Transitions & Energies

Par pure idéologie, la Commission européenne met des bâtons dans les roues à l’industrie naissante de l’hydrogène


La Commission, au nom de la concurrence, veut contraindre les industriels à ouvrir l’accès à leurs terminaux et capacités de production et transformation de l’hydrogène, ce qui complique considérablement le financement et la rentabilité des investissements.

Il faudra un jour chiffrer les dommages économiques et technologiques souvent irréversibles que les décisions contestables de la technocratie bruxelloise ont infligé à la transition énergétique. La liste est longue. On y trouve la technologie imposée sans alternative et sans considérations pour ses conséquences économiques et sociales des véhicules électriques à batteries. Il y a également la religion des renouvelables intermittents (éolien et solaire) dont les limites techniques, l’intermittence, et leurs conséquences ont été totalement négligées. On peut y ajouter le dogme anti-nucléaire ou le gaz naturel paré de toutes les vertus… avant l’invasion de l’Ukraine. Pour finir évidemment par le fonctionnement aberrant du marché européen de l’électricité en passe enfin d’être réformé grâce à un accord franco-allemand, pas à la Commission. Mais cette fois, c’est l’industrie naissante de l’hydrogène qui se trouve en danger avant même d’avoir vraiment eu la possibilité d’atteindre une taille critique. Or l’hydrogène vert est indispensable pour décarboner l’industrie lourde (sidérurgie, chimie, cimenteries…) et pour produire des carburants synthétiques verts.

Transformer l’hydrogène en ammoniac est une nécessité pour faciliter son transport maritime

Ce nouvel exemple des errements européens est donné par les difficultés du groupe allemand Mabanaft via sa filiale Oiltanking Deutschland et l’entreprise américaine Air Products & Chemicals. Ils entendent construire une installation de conversion de l’ammoniac en hydrogène dans le port de Hambourg d’ici 2026. Mais le projet est bloqué en raison des exigences réglementaires de la Commission européenne…

La conversion de l’hydrogène en ammoniac et ensuite éventuellement à nouveau en hydrogène est essentielle pour permettre le transport sur longue distance de l’hydrogène vert ou décarboné produit avec de l’électricité bas carbone. Transporter directement l’hydrogène en le liquéfiant consomme énormément d’énergie puisque le gaz doit être amené à -253 °C. En revanche, l’ammoniac peut être stocké et transporté sous forme liquide presque à température ambiante en étant refroidi à seulement -10 °C. Et transformer l’hydrogène en ammoniac est relativement facile en combinant à hautes températures et hautes pressions l’hydrogène avec de l’azote capturé dans l’atmosphère. L’ammoniac (NH3) est constitué par trois atomes d’hydrogène et un atome d’azote. Le procédé est appelé Haber-Bosch du nom des deux prix Nobel de chimie qui l’ont inventé et adapté à la production industrielle au début du xxe siècle.

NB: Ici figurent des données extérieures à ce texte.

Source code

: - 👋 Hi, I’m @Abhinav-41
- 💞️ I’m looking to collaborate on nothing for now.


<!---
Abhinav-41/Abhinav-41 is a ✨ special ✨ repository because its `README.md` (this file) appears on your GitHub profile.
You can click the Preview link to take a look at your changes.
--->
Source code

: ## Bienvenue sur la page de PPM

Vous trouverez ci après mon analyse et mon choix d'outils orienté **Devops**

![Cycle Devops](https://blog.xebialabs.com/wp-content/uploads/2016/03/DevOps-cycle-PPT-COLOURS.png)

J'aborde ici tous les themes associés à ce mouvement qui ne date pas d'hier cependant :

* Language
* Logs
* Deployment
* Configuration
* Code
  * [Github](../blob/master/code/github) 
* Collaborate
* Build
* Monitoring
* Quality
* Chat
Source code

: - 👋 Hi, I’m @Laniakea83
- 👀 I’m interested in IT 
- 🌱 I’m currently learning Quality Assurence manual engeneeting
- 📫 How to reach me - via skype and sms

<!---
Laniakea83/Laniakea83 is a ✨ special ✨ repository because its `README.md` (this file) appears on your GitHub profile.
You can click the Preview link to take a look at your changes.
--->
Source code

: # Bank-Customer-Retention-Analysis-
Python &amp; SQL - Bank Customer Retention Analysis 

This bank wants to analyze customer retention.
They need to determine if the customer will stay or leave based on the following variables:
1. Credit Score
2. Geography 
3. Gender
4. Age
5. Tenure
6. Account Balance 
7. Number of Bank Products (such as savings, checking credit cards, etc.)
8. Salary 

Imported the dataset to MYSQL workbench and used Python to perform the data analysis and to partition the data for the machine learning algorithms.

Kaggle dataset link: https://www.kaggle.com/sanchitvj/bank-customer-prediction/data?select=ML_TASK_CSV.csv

La Commission veut ouvrir l’accès aux terminaux et aux capacités aux tiers au nom de la concurrence

Et puis les infrastructures pour transporter et stocker l’ammoniac existent en nombre. Plus de 120 ports dans le monde sont équipés avec des terminaux dédiés à l’ammoniac au nombre de 300 dont 30 en Europe.

Dans sa proposition de directive sur le gaz renouvelable et l’hydrogène, la Commission stipule que l’accès des tiers aux terminaux doit être « garanti », ce qui signifie que les investisseurs devraient mettre à disposition sur le marché les capacités inutilisées. Pour Mabanaft, cela rend presque impossible d’obtenir un financement bancaire pour son projet de craqueur d’ammoniac. Pour le rentabiliser et convaincre les financiers, il doit conclure des contrats à long terme d’environ 20 ans pour toutes les capacités disponibles et ne peut pas en donner un accès ouvert au marché…

Et Mabanaft n’est pas un cas isolé. « Les investisseurs souhaitent que les investissements élevés dans les craqueurs soient amortis le plus rapidement possible, ils veulent commercialiser toutes les capacités dès le départ… », a expliqué à l’agence Bloomberg un consortium industriel regroupant EnBW, de VNG et JERA. Ces trois groupes se sont associés pour étudier la construction d’une usine d’ammoniac à Rostock, dans l’est de l’Allemagne.